-------- Data --------

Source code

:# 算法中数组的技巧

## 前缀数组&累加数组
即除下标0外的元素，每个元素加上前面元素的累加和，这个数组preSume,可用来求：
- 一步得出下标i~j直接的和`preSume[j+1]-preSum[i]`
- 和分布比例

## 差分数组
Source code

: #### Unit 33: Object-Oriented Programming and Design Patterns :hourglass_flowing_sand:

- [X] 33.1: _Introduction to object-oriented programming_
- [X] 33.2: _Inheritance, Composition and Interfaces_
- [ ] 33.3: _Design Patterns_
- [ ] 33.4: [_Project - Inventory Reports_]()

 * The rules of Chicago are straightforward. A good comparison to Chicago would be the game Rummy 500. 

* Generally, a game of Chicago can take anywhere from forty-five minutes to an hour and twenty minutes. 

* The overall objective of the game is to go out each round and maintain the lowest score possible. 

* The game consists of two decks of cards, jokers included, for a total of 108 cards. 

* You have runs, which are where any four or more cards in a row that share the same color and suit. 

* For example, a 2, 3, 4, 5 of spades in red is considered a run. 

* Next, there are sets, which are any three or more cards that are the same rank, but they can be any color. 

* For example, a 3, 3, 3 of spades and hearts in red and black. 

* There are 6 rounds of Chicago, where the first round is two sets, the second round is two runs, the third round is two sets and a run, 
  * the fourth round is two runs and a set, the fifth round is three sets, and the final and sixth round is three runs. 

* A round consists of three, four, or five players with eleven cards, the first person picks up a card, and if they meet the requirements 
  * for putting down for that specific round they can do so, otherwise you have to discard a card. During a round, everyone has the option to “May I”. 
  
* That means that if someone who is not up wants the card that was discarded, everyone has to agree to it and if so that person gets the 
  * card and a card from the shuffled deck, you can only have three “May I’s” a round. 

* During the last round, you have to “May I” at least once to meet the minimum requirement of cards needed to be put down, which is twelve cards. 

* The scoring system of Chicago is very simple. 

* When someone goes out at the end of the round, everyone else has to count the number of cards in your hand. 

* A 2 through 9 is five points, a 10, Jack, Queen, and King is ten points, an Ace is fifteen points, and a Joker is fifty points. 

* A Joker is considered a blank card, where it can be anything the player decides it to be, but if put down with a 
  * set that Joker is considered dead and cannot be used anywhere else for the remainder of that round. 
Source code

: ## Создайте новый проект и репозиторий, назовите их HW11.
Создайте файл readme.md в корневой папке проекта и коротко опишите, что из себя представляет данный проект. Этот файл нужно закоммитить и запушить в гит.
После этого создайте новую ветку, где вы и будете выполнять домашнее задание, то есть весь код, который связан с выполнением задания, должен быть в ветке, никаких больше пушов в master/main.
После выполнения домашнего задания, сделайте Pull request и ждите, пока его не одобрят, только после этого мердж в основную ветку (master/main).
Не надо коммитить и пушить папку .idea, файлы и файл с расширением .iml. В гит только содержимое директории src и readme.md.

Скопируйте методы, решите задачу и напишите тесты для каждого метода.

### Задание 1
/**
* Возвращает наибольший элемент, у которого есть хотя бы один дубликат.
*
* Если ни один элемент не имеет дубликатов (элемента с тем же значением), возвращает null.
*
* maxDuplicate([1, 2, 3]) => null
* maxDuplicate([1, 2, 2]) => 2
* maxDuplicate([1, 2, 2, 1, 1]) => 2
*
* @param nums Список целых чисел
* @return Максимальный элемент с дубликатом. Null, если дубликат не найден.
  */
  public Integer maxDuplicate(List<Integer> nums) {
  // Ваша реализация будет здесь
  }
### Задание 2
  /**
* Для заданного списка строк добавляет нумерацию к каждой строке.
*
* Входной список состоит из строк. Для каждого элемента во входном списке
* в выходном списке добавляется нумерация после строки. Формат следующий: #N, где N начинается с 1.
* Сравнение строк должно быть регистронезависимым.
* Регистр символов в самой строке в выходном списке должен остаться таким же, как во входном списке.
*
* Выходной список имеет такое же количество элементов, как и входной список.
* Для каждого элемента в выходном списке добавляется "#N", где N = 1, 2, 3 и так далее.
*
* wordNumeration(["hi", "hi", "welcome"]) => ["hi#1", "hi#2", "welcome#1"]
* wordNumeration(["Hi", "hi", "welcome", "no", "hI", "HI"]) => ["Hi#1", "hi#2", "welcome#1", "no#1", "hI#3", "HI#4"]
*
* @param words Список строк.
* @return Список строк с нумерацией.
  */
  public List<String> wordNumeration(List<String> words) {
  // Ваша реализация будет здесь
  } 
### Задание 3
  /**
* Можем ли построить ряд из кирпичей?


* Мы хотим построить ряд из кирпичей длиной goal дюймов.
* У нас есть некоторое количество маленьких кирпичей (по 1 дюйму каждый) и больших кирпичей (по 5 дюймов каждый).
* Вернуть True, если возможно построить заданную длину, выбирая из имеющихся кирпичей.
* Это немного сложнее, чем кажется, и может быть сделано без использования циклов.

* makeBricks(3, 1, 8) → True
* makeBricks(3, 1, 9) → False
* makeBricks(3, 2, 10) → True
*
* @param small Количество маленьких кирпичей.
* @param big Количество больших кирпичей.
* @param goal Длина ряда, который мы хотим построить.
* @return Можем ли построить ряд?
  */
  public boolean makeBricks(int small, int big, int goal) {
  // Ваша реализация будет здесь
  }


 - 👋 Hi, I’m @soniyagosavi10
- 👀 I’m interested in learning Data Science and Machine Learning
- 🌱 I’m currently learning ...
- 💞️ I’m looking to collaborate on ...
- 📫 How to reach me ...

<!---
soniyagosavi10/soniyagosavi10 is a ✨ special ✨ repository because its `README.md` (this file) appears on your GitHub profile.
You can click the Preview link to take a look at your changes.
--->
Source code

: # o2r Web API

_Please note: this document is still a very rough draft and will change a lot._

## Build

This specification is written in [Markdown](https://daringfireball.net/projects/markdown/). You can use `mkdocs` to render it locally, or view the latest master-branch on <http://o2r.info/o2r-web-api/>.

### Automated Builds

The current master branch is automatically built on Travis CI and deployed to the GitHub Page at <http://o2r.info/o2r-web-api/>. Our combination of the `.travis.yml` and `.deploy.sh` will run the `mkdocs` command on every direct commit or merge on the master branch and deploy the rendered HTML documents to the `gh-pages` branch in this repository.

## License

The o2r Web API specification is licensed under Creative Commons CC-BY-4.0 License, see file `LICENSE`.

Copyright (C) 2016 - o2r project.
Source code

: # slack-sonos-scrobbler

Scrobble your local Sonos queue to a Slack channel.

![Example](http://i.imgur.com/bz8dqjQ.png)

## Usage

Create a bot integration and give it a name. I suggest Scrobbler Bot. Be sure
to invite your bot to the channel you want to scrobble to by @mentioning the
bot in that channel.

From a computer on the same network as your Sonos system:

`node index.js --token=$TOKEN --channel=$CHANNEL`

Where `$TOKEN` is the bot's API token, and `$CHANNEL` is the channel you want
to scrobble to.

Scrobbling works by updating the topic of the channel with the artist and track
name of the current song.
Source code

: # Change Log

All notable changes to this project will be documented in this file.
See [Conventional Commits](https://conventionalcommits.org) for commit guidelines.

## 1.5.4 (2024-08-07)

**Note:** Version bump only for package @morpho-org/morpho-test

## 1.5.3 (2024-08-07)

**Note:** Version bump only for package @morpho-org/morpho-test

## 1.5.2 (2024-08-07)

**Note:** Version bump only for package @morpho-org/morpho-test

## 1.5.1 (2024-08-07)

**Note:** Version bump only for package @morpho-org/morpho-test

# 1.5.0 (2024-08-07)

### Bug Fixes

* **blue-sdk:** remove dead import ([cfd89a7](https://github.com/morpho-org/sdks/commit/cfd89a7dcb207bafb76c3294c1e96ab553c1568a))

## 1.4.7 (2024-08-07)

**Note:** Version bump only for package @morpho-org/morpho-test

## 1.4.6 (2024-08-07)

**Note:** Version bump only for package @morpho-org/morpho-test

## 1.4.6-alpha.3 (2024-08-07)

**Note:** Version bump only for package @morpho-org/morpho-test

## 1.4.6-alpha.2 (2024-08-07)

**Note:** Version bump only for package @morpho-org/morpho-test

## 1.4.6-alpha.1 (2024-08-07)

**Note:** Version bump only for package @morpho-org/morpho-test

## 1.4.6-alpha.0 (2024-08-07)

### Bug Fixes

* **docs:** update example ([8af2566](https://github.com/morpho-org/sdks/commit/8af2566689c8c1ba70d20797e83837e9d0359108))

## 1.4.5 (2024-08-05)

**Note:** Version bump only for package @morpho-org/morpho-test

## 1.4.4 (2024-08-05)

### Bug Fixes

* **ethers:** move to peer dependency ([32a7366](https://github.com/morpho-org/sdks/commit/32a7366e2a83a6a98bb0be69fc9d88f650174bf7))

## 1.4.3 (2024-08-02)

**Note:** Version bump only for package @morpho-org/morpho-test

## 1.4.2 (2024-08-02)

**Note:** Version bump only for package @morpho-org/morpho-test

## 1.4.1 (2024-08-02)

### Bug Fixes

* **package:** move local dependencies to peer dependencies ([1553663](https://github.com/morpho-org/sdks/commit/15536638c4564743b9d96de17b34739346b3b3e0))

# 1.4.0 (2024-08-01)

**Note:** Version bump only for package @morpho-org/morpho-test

--------

The lines needed run from the first line of the data through the line containing "red and black."; give them again exactly and nothing else.

Exercise result:
Source code

:# 算法中数组的技巧

## 前缀数组&累加数组
即除下标0外的元素，每个元素加上前面元素的累加和，这个数组preSume,可用来求：
- 一步得出下标i~j直接的和`preSume[j+1]-preSum[i]`
- 和分布比例

## 差分数组
Source code

: #### Unit 33: Object-Oriented Programming and Design Patterns :hourglass_flowing_sand:

- [X] 33.1: _Introduction to object-oriented programming_
- [X] 33.2: _Inheritance, Composition and Interfaces_
- [ ] 33.3: _Design Patterns_
- [ ] 33.4: [_Project - Inventory Reports_]()

 * The rules of Chicago are straightforward. A good comparison to Chicago would be the game Rummy 500. 

* Generally, a game of Chicago can take anywhere from forty-five minutes to an hour and twenty minutes. 

* The overall objective of the game is to go out each round and maintain the lowest score possible. 

* The game consists of two decks of cards, jokers included, for a total of 108 cards. 

* You have runs, which are where any four or more cards in a row that share the same color and suit. 

* For example, a 2, 3, 4, 5 of spades in red is considered a run. 

* Next, there are sets, which are any three or more cards that are the same rank, but they can be any color. 

* For example, a 3, 3, 3 of spades and hearts in red and black. 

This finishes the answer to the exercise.